The CRISPR/Cas system (Clustered regulated short palindromic repeats/CRISPR-associated protein) is an acquired immune defense mechanism against foreign gene invasion in prokaryotes. Has evolved from bacteria and archaea in the process of defending against the invasion of foreign viruses and bacteriophages. The system can integrate DNA fragments of foreign invasion hosts into CRISPR sites, and then guide Cas endonuclease to cut foreign DNA sequences through corresponding CRISPR RNAs (crRNAs), so as to resist the invasion of viruses or phages. The CRISPR/Cas gene cluster consists of a series of encoding genes of Cas proteins (Cas1, Cas2, Cas4 and effector proteins such as Cas9, Cpf1 and the like) and a section of CRISPR sequence,

CRISPR sequences consist of a leader (leader), a number of short and conserved repeat regions (repeat), and a spacer (spacer). The repeated sequence region contains a palindrome sequence and can form a hairpin structure. And the spacer is the foreign DNA sequence captured by the host. These trapped foreign DNA sequences correspond to the "black list" of the immune system, and when these foreign genetic material re-invades the host, the bacteria begin to transcribe CRISPR, forming a primary transcription product pre-crRNA, which is cleaved by ribonuclease or Cas protein within the repeat site to form mature crRNA, which forms a ribonucleoprotein complex with a specific CRISPR effector protein, recognizes and cleaves foreign DNA that is capable of complementary pairing with the crRNA, causing double strand breaks, initiating self-repair of the host cell.

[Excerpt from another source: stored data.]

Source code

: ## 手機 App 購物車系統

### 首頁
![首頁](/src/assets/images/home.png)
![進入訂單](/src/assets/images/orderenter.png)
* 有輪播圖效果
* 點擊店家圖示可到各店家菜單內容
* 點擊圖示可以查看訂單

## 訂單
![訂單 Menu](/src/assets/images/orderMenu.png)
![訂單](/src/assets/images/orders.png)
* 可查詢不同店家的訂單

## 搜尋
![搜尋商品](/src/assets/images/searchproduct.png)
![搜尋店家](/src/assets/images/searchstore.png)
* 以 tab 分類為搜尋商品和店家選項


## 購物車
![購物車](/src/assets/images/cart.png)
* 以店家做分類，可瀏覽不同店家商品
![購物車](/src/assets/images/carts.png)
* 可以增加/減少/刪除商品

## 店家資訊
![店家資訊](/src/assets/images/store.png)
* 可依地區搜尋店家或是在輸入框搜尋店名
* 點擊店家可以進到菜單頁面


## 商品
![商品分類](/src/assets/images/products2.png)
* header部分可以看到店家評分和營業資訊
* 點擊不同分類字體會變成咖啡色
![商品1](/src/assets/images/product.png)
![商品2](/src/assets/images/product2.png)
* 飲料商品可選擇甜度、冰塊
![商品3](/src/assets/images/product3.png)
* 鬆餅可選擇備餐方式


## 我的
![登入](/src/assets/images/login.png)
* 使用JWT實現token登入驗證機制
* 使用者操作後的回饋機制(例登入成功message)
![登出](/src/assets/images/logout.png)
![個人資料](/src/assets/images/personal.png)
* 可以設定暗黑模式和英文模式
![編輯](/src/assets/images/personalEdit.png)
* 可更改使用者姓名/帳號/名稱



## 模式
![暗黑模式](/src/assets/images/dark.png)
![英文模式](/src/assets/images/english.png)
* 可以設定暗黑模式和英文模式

CRISPRs are classified into type 2 and type 5, 16 subtypes in total, according to the composition of Cas genes and the number of effector proteins. Class 1 is CRISPR/Cas system using multiple effector protein complexes to interfere with target genes, including types i, iii and iv; class 2 is the CRISPR/Cas system that interferes with a target gene using a single effector protein, including type ii and type v. The most widely studied and utilized is the type 2 ii, i.e., CRISPR/Cas9 system. The system successfully achieved gene editing in mammalian cells in 2013. Type ii systems can utilize a single Cas9 nuclease to precisely and sufficiently cleave DNA target sites via crRNA guidance. The system is simple to operate, short in experimental period, high in efficiency and widely applicable to multiple species. The system needs to design a special guide RNA, namely sgRNA (single guide RNA), and the sequence of the sgRNA is designed to be about 20nt of nucleotide sequence of PAM (NGG) region in genome sequence. Under the guidance of sgRNA, Cas9 protein can perform site-directed cleavage on genome, cause DNA double strand break, activate two repair mechanisms of Non-Homologous end joining (NHEJ) or Homologous Recombination (HR) of cells, thereby realizing gene knockout, random fragment deletion or insertion, or utilize specific template repair, thereby realizing permanent modification of genome.

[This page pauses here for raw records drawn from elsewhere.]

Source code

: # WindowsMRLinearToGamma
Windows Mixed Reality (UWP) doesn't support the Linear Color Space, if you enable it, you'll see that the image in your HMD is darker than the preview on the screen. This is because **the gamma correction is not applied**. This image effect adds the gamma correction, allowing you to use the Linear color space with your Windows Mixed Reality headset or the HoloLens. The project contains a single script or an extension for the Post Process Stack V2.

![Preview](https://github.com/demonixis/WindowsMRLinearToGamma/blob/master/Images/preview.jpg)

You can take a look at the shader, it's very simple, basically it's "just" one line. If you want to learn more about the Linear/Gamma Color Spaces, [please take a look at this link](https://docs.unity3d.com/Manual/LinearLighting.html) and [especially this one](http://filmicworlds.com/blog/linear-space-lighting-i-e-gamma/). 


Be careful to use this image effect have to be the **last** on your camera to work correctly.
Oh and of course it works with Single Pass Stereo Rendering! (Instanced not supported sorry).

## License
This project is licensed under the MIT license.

As used herein, the terms "single guide RNA", "sgRNA" are interchangeable.

In a preferred embodiment, the Cas9mRNA sequence is zCas9mRNA optimized according to zebrafish codon preference, and the nucleic acid sequence is shown as SEQ ID No. 10.

Cre-LoxP system

The Cre recombinase gene coding region sequence has a full length of 1029bp (EMBL database accession number X03453) and codes 38kDa protein. The Cre recombinase is a monomeric protein consisting of 343 amino acids. Belongs to lambda Int enzyme supergene family, it not only has catalytic activity, but also can be similar to restriction enzyme, and can recognize specific DNA sequence, i.e. loxP site, so that the gene sequence between loxP sites can be deleted or recombined.

The loxP (logic of X-over P1) sequence is derived from P1 phage and consists of two 13bp inverted repeat sequences and a middle spaced 8bp sequence, and the 8bp spacer sequence also determines the orientation of the loxP. The Cre enzyme is covalently bound to DNA in the process of catalyzing DNA strand exchange, and the 13bp inverted repeat sequence is a binding domain of the Cre enzyme.

The loxP site used in the present invention includes wild-type loxP site sequence and mutant loxP site sequence, and the common mutant loxP site includes: lox511, lox5171, lox2272, loxm2, loxm3, loxm7, and loxm 11.

In a preferred embodiment, the two loxP sites used in the present invention are a wild-type loxP site and a mutant lox5171 site, wherein the wild-type loxP site is shown in SEQ ID No. 4, and the mutant lox5171 site is shown in SEQ ID No. 5.

Nucleic acid constructs

The invention also provides a construct as described in the first aspect of the invention.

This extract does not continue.